Role of intracellular chloride in the reversible activation of neutrophil beta 2 integrins: a lesson from TNF stimulation

• Published in: The Journal of immunology (1950) Vol. 165; no. 8; pp. 4606 - 4614
• Main Authors: Menegazzi, R, Busetto, S, Cramer, R, Dri, P, Patriarca, P
• Format: Journal Article
• Language: English
• Published: United States 15.10.2000
• Subjects: Antiporters - pharmacology; Buffers; Butylated Hydroxytoluene - analogs & derivatives; Butylated Hydroxytoluene - pharmacology; CD18 Antigens - chemistry; CD18 Antigens - metabolism; Cell Adhesion - physiology; Chlorides - metabolism; Chlorides - physiology; Epitopes - biosynthesis; Humans; Hydrogen-Ion Concentration; Intracellular Fluid - drug effects; Intracellular Fluid - metabolism; Intracellular Fluid - physiology; Neutrophil Activation - drug effects; Neutrophils - drug effects; Neutrophils - metabolism; Neutrophils - physiology; Protein Conformation; Tumor Necrosis Factor-alpha - antagonists & inhibitors; Tumor Necrosis Factor-alpha - physiology
• ISSN: 0022-1767

The process of beta(2) integrin activation, which enhances the interaction of these heterodimers with ligands, plays a crucial role in the adherence-dependent neutrophilic polymorphonuclear leukocytes' (PMN) responses to TNF. Our previous observation, showing that a marked decrease of the high basal Cl(-) content (Cl(-)(i)) is an essential step in the TNF-induced activation of PMN, stimulated this study, which investigates the role of alterations of Cl(-)(i) in the activation of beta(2) integrins triggered by TNF. Here we show that TNF enhances the expression of activation-specific neoepitopes of beta(2) integrins, namely, epitope 24, a unique epitope present on all three leukocyte integrin alpha subunits, and epitope CBRM1/5, localized to the I domain on the alpha-chain of Mac-1 (CD11bCD18).

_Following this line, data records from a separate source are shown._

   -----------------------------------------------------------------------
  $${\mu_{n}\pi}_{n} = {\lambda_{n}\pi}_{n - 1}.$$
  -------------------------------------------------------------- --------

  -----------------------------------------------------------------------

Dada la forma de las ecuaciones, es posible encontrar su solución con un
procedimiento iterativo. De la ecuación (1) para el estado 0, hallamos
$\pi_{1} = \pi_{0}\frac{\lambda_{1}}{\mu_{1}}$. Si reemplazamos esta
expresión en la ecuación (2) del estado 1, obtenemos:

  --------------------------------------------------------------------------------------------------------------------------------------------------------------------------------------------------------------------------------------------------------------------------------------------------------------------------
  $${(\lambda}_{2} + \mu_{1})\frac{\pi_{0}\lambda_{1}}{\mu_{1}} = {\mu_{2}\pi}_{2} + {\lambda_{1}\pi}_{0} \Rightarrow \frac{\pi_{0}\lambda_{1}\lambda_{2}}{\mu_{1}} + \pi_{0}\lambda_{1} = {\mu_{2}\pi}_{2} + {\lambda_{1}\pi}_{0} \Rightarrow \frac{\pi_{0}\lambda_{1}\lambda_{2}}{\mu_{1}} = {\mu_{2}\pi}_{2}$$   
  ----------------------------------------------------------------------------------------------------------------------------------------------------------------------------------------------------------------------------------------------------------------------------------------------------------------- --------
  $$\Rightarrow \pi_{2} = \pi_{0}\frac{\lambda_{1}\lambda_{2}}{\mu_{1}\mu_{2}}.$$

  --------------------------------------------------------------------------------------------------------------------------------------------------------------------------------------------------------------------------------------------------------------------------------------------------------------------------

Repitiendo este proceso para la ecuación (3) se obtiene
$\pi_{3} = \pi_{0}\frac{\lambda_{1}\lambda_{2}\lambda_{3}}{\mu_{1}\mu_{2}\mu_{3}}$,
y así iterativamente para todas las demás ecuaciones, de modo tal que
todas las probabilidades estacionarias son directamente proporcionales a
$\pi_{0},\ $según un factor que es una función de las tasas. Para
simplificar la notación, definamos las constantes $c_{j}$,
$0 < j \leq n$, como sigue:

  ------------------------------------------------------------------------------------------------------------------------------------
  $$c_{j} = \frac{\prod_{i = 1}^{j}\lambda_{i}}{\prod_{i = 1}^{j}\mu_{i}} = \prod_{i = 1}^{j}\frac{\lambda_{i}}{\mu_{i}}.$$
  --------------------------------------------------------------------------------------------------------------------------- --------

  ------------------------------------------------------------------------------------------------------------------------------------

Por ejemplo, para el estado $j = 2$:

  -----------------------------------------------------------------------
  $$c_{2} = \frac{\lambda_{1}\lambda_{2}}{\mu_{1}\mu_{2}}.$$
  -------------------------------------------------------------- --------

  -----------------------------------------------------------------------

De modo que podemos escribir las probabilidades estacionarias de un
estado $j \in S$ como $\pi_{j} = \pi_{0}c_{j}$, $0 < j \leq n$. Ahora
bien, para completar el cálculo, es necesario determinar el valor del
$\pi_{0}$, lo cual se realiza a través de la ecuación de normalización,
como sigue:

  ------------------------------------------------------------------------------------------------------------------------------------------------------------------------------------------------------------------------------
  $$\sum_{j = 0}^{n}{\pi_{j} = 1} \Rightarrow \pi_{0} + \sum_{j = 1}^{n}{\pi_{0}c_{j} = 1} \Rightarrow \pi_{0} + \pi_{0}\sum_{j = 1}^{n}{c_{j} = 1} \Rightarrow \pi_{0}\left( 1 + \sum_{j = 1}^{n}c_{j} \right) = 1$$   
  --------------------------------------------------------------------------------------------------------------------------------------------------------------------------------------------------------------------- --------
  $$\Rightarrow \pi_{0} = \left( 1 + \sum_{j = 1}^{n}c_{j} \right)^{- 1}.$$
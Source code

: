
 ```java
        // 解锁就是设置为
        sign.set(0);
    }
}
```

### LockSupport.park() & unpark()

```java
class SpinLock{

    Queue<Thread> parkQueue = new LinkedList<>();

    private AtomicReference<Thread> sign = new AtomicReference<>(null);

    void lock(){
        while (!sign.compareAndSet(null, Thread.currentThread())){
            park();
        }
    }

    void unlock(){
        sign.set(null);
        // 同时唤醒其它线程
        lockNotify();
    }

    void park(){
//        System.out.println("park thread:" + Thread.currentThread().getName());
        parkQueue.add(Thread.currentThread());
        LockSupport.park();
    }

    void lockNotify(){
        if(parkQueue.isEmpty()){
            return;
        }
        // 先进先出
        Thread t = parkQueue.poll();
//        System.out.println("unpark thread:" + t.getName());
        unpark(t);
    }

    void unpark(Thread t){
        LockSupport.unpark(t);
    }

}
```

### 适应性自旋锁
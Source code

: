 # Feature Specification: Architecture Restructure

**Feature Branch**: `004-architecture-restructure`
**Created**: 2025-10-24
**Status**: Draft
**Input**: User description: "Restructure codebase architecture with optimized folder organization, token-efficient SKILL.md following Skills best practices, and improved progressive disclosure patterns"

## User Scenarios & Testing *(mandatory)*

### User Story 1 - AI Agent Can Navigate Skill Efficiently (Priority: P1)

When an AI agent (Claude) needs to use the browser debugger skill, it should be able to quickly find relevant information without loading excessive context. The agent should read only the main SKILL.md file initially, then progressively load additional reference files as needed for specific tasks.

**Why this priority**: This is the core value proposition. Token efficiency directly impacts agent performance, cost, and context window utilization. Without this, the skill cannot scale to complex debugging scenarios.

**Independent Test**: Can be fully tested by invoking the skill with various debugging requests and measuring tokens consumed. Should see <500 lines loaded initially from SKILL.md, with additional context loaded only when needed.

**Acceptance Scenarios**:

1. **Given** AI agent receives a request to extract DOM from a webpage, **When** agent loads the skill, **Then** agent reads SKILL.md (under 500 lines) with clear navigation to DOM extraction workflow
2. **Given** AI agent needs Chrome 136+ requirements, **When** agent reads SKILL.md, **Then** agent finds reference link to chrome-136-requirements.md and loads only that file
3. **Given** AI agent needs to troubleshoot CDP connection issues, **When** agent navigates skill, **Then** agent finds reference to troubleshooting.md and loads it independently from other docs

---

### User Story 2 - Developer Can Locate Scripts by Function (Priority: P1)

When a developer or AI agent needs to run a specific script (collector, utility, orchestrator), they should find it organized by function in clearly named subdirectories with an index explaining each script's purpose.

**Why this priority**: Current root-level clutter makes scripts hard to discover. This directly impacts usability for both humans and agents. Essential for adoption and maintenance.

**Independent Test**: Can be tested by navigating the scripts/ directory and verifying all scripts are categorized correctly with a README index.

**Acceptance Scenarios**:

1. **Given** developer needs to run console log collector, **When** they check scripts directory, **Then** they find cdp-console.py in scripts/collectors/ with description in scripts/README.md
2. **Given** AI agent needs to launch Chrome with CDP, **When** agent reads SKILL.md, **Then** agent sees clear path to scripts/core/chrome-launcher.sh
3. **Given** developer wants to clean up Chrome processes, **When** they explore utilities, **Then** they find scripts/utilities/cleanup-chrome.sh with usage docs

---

Moreover, we demonstrate that the conformational changes underlying the expression of the neoepitopes are dependent on a drop in Cl(-)(i) because 1) inhibition of Cl(-)(i) decrease is invariably accompanied by inhibition of beta(2) integrin activation, 2) Cl(-)(i) decrease induced by means other than agonist stimulation, i.e., by placing PMN in Cl(-)-free buffers, activates beta(2) integrins, and 3) restoration of the original Cl(-)(i) levels is accompanied by deactivation of beta(2) integrins. We also show that Cl(-)(i) decrease is required for TNF-induced cytoplasmic alkalinization, but such a rise in pH(i) does not seem to be relevant for beta(2) integrin activation. The results of our study emphasize the role of Cl(-) as a new PMN "second messenger."